Why Are Arabs Upset by Saddam's Execution?

[New Republic] Efraim Karsh - While Saddam Hussein's execution was greeted with delight by many of his victims - Iranians, Kuwaitis, and Iraqi Shia - it also generated widespread criticism among many Arabs and Muslims. This evokes one of the more confounding paradoxes relating to Saddam - the wide discrepancy between his actual track record and the adulation in which he was held by non-Iraqi Arabs. Saddam transformed Iraq into the most repressive police state in the world, where a joke or a reported thought could cost a person his life, where tens of thousands of civilians were brutally murdered by their government, and where millions starved while their unelected ruler spent incredible sums of money on monuments and palaces for himself. Saddam embroiled his country in a string of catastrophic foreign adventures that claimed more than one million lives and wrought untold physical and economic wreckage.

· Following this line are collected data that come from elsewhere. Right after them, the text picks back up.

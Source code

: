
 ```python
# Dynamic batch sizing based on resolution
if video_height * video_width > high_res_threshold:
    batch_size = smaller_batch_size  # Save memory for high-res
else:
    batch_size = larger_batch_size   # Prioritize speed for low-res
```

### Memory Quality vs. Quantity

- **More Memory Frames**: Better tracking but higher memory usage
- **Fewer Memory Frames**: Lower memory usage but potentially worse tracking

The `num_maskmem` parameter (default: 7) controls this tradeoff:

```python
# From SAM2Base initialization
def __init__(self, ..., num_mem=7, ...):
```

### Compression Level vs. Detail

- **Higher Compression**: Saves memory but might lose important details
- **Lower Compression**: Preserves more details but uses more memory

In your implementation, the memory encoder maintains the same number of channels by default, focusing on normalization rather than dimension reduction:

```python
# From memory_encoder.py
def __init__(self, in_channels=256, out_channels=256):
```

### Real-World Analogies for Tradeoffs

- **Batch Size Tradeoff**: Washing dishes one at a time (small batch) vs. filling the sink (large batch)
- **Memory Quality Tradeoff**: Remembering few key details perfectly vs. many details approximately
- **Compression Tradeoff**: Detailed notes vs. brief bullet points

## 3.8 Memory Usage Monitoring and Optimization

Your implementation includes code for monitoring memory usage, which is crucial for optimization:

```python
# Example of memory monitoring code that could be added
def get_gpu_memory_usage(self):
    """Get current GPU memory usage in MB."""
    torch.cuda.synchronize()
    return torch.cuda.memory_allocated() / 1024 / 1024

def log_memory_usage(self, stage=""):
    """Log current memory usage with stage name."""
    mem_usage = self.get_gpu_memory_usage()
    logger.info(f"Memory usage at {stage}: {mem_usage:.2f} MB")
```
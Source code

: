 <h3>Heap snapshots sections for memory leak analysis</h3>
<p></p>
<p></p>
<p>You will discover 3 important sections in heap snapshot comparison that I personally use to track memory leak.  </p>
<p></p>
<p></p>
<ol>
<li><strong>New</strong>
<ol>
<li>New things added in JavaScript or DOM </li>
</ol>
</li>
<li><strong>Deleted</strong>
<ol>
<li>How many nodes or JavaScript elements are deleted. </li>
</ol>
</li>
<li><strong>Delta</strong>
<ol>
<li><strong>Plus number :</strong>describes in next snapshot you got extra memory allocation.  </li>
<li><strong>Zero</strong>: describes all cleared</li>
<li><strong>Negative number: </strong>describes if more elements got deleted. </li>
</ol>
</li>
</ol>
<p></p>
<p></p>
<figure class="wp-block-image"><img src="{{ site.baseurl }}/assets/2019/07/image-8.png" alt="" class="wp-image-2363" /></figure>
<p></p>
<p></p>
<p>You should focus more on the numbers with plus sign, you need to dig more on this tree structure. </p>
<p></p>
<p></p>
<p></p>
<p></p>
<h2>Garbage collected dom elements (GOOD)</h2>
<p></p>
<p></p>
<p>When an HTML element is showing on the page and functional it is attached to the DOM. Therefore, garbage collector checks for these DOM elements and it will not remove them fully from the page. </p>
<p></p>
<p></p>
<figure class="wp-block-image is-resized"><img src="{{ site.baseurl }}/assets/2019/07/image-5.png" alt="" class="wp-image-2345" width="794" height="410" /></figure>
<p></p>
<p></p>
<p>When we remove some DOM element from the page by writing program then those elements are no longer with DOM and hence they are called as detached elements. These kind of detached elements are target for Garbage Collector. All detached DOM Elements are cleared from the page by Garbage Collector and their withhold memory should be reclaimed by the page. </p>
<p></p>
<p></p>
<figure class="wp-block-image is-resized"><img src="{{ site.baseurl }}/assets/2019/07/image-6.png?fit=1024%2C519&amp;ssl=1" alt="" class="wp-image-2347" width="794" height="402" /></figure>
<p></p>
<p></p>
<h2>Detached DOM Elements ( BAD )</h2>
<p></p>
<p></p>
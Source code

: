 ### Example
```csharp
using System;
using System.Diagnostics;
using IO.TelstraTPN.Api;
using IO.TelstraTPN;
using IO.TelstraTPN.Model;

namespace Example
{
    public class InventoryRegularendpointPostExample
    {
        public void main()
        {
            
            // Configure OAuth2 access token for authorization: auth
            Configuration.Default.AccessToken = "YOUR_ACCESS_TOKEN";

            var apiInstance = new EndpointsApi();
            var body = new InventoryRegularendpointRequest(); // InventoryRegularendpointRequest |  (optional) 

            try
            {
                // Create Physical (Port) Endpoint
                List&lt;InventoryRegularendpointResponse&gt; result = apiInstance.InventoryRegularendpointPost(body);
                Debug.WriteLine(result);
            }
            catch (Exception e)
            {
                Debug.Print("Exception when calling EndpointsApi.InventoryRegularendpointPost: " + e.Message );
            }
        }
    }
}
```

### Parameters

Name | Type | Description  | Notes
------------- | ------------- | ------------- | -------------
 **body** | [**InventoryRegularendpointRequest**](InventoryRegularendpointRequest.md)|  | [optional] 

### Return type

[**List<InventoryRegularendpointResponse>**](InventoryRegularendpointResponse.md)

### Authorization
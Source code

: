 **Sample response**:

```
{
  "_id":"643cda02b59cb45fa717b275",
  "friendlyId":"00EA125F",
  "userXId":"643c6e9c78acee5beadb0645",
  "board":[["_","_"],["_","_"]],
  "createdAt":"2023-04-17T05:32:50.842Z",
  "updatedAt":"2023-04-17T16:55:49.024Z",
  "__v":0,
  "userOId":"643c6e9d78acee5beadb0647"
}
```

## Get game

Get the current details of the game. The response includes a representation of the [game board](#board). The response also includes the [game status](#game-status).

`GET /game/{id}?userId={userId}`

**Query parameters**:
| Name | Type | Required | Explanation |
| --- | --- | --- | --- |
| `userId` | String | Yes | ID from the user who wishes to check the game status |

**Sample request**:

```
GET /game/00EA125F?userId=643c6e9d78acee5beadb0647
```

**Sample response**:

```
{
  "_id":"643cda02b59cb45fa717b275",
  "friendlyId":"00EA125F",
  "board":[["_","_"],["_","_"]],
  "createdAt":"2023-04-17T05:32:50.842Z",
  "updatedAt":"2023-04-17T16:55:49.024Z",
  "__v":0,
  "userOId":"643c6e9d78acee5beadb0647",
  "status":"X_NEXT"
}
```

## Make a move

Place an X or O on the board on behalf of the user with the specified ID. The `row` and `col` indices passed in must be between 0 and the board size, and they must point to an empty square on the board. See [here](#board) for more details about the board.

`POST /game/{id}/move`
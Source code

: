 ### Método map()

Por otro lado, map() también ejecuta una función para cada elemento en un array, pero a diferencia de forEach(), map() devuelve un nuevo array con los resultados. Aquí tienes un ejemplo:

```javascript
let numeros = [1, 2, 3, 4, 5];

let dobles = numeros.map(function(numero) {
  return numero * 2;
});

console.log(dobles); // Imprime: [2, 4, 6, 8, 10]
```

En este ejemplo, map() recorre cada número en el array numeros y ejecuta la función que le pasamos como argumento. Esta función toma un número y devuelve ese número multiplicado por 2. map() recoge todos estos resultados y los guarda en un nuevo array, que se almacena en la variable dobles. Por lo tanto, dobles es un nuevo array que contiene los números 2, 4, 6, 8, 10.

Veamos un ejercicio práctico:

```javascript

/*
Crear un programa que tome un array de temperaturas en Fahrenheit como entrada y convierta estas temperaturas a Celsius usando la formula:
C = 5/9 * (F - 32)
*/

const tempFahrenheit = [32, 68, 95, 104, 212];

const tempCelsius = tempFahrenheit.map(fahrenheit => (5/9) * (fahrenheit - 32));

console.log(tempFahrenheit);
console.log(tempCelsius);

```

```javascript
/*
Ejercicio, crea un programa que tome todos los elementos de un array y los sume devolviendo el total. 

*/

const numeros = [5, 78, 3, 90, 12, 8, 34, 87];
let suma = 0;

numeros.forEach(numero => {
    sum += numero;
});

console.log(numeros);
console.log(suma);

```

Upon his ascendance in 1979, Iraq was a regional economic superpower, boasting some $35 billion in foreign exchange reserves. Twenty-three years later, it had been reduced to dire poverty and underdevelopment, with tens of billions in foreign debt. Why has such an abysmal record been widely applauded by Arabs and Muslims? It is the Middle East's violent political culture that has created and perpetuated the monstrosity of Saddam (and his ilk). Only when this culture is fully eradicated will the region's inhabitants be able to look forward to a better future. Saddam's execution, at long last, sets a precedent of holding a local tyrant accountable for his crimes. The writer is head of the Mediterranean Studies Program at King's College, University of London.